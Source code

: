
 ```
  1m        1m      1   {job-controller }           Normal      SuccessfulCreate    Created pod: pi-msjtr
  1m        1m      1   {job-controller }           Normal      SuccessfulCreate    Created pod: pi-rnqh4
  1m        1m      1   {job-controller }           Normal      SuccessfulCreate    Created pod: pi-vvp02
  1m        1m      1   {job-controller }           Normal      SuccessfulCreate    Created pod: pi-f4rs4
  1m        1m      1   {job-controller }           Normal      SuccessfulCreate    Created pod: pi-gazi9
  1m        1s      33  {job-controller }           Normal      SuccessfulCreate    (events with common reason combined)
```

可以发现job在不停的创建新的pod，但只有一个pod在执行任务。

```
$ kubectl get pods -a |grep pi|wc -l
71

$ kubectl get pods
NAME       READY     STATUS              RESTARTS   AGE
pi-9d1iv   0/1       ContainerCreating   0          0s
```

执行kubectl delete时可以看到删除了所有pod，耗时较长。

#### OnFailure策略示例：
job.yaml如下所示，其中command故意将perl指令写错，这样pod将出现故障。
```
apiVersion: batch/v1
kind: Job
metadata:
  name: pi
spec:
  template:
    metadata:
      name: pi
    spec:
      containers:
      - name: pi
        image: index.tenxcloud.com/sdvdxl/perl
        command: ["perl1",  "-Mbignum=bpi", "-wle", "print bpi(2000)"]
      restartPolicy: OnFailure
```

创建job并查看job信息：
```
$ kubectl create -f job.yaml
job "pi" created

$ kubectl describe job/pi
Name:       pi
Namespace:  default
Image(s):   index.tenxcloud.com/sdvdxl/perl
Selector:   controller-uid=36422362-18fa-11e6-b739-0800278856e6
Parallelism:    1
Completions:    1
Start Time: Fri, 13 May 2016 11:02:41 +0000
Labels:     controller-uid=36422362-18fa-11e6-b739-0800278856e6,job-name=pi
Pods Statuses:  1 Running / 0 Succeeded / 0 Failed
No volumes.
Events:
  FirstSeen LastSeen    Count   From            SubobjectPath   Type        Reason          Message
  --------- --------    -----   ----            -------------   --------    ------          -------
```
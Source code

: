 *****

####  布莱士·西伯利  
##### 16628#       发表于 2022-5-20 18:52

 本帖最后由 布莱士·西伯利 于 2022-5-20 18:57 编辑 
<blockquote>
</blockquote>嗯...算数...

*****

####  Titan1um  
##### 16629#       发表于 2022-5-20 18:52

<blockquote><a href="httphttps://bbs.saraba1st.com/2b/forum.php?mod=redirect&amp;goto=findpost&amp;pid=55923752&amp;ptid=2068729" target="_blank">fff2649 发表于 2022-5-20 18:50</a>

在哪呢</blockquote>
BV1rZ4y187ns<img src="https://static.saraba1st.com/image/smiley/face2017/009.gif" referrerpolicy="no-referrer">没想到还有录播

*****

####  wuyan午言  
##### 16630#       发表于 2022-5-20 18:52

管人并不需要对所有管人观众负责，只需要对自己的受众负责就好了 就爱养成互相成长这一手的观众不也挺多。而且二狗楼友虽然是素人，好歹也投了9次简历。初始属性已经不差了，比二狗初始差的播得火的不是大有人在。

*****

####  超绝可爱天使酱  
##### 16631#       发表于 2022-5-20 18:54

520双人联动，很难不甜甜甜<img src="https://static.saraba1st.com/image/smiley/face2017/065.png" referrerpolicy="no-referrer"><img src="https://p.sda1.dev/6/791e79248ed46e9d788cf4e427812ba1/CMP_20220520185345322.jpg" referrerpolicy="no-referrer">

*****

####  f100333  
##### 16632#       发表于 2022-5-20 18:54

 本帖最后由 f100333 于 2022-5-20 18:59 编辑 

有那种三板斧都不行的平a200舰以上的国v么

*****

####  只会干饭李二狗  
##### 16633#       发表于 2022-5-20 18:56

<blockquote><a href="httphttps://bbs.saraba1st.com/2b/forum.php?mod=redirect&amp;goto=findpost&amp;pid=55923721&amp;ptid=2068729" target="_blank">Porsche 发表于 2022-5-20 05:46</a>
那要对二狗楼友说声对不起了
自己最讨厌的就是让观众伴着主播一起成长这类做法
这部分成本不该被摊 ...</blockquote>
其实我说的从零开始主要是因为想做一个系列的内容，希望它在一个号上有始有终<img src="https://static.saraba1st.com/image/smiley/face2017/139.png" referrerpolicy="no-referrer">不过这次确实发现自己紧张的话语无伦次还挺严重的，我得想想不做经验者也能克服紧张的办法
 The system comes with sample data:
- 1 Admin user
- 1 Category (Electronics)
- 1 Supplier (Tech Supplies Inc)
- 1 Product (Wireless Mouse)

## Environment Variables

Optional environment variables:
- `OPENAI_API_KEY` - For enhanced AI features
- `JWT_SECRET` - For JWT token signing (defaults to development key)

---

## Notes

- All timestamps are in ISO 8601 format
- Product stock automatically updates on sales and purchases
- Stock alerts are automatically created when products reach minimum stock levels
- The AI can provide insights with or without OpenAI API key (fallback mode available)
---+---
§ EXERCISE PROMPT
Pick out, from the lines above, every one that contains the string "index".

§ RESPONSE AREA
        image: index.tenxcloud.com/sdvdxl/perl
Image(s):   index.tenxcloud.com/sdvdxl/perl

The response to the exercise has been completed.